It’s Okay to Buy Stuff, but Please Don’t Buy the Hype
One of today’s most powerful advertising mediums is Instagram. Companies give tons of free products and pay handsome sums to have their products featured in highly trafficked Instagram account feeds. Until a few days ago, 19 year old Australian Essena O’Neil was a coveted Instagram model. Brands would give her stuff and pay her to show off their wares to her 600K Instagram followers. But then something happened. She took down nearly all of her Instagram pics, leaving a few with captions describing the true story behind the picture. Captions included, “I didn’t pay for the [pictured] dress, took countless photos trying to look hot for Instagram, the formal made me feel incredibly alone,” and, “Took over 50 shots until I got one I thought you might like, then I edited this one selfie for ages on several apps–just so I could feel some social approval from you.”

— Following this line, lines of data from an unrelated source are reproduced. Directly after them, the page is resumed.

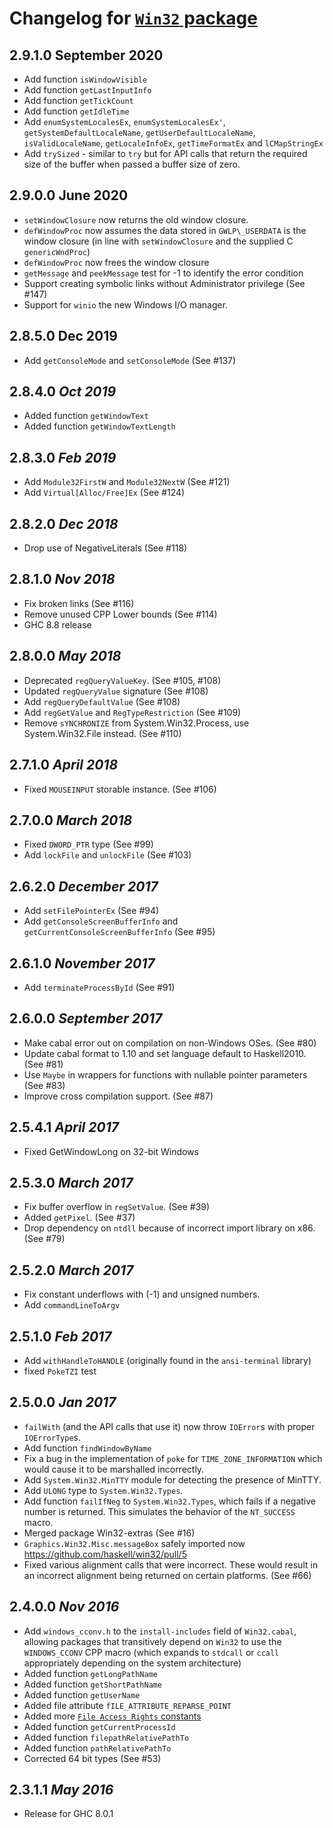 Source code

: # Changelog for [`Win32` package](http://hackage.haskell.org/package/Win32)

## 2.9.1.0 September 2020

* Add function `isWindowVisible`
* Add function `getLastInputInfo`
* Add function `getTickCount`
* Add function `getIdleTime`
* Add `enumSystemLocalesEx`, `enumSystemLocalesEx'`,
  `getSystemDefaultLocaleName`, `getUserDefaultLocaleName`, `isValidLocaleName`,
  `getLocaleInfoEx`, `getTimeFormatEx` and `lCMapStringEx`
* Add `trySized` - similar to `try` but for API calls that return the required
  size of the buffer when passed a buffer size of zero.

## 2.9.0.0 June 2020

* `setWindowClosure` now returns the old window closure.
* `defWindowProc` now assumes the data stored in `GWLP\_USERDATA`
  is the window closure (in line with `setWindowClosure` and
  the supplied C `genericWndProc`)
* `defWindowProc` now frees the window closure
* `getMessage` and `peekMessage` test for -1 to identify the error condition
* Support creating symbolic links without Administrator privilege (See #147)
* Support for `winio` the new Windows I/O manager.

## 2.8.5.0 Dec 2019

* Add `getConsoleMode` and `setConsoleMode` (See #137)

## 2.8.4.0 *Oct 2019*

* Added function `getWindowText`
* Added function `getWindowTextLength`

## 2.8.3.0 *Feb 2019*

* Add `Module32FirstW` and `Module32NextW` (See #121)
* Add `Virtual[Alloc/Free]Ex` (See #124)

## 2.8.2.0 *Dec 2018*

* Drop use of NegativeLiterals (See #118)

## 2.8.1.0 *Nov 2018*

* Fix broken links (See #116)
* Remove unused CPP Lower bounds (See #114)
* GHC 8.8 release

## 2.8.0.0 *May 2018*

* Deprecated `regQueryValueKey`. (See #105, #108)
* Updated `regQueryValue` signature (See #108)
* Add `regQueryDefaultValue` (See #108)
* Add `regGetValue` and `RegTypeRestriction` (See #109)
* Remove `sYNCHRONIZE` from System.Win32.Process, use System.Win32.File instead. (See #110)

## 2.7.1.0 *April 2018*

* Fixed `MOUSEINPUT` storable instance. (See #106)

## 2.7.0.0 *March 2018*

* Fixed `DWORD_PTR` type (See #99)
* Add `lockFile` and `unlockFile` (See #103)

## 2.6.2.0 *December 2017*

* Add `setFilePointerEx` (See #94)
* Add `getConsoleScreenBufferInfo` and `getCurrentConsoleScreenBufferInfo` (See #95)

## 2.6.1.0 *November 2017*

* Add `terminateProcessById` (See #91)

## 2.6.0.0 *September 2017*

* Make cabal error out on compilation on non-Windows OSes. (See #80)
* Update cabal format to 1.10 and set language
  default to Haskell2010. (See #81)
* Use `Maybe` in wrappers for functions with nullable pointer parameters (See #83)
* Improve cross compilation support. (See #87)

## 2.5.4.1 *April 2017*

* Fixed GetWindowLong on 32-bit Windows

## 2.5.3.0 *March 2017*

* Fix buffer overflow in `regSetValue`. (See #39)
* Added `getPixel`. (See #37)
* Drop dependency on `ntdll` because of incorrect import library on x86. (See #79)

## 2.5.2.0 *March 2017*

* Fix constant underflows with (-1) and unsigned numbers.
* Add `commandLineToArgv`

## 2.5.1.0 *Feb 2017*

* Add `withHandleToHANDLE` (originally found in the `ansi-terminal` library)
* fixed `PokeTZI` test

## 2.5.0.0 *Jan 2017*

* `failWith` (and the API calls that use it) now throw `IOError`s with proper
  `IOErrorType`s.
* Add function `findWindowByName`
* Fix a bug in the implementation of `poke` for `TIME_ZONE_INFORMATION` which
  would cause it to be marshalled incorrectly.
* Add `System.Win32.MinTTY` module for detecting the presence of MinTTY.
* Add `ULONG` type to `System.Win32.Types`.
* Add function `failIfNeg` to `System.Win32.Types`, which fails if a negative
  number is returned. This simulates the behavior of the `NT_SUCCESS` macro.
* Merged package Win32-extras (See #16)
* `Graphics.Win32.Misc.messageBox` safely imported now https://github.com/haskell/win32/pull/5
* Fixed various alignment calls that were incorrect. These would result in an incorrect alignment
  being returned on certain platforms. (See #66)

## 2.4.0.0 *Nov 2016*

* Add `windows_cconv.h` to the `install-includes` field of `Win32.cabal`,
  allowing packages that transitively depend on `Win32` to use the
  `WINDOWS_CCONV` CPP macro (which expands to `stdcall` or `ccall`
  appropriately depending on the system architecture)
* Added function `getLongPathName`
* Added function `getShortPathName`
* Added function `getUserName`
* Added file attribute `fILE_ATTRIBUTE_REPARSE_POINT`
* Added more [`File Access Rights` constants](https://msdn.microsoft.com/en-us/library/windows/desktop/gg258116%28v=vs.85%29.aspx)
* Added function `getCurrentProcessId`
* Added function `filepathRelativePathTo`
* Added function `pathRelativePathTo`
* Corrected 64 bit types (See #53)

## 2.3.1.1 *May 2016*

* Release for GHC 8.0.1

O’Neil has since removed virtually all trace of her social media life. She deleted her Instagram, Tumblr, Youtube and Snapchat accounts. She made several impassioned videos describing how miserable she was trying to live up to the ideal she was supposed to embody. She also started a new site called “Let’s be Gamechangers” meant to combat the malevolent influence of social media striving. There are a few other agenda items as well:
I wish to create a platform that acts to spread new age messages of conscious living, addition [sic] to technology, conversations on transparency online, minimise the celebrity culture, promote veganism, plant based nutrition, environmental awareness, social issues, gender equality, controversial art.
While some say the whole thing is a calculated stunt to get attention, I think it has the authentic messiness of a 19 year old who truly lost it and wants to affect change. To her detractors, she wrote, “This is about me feeling the need to constantly perfect and edit my life online…I’ve had these feelings about social media for ages and struggled with coming to grips with them.”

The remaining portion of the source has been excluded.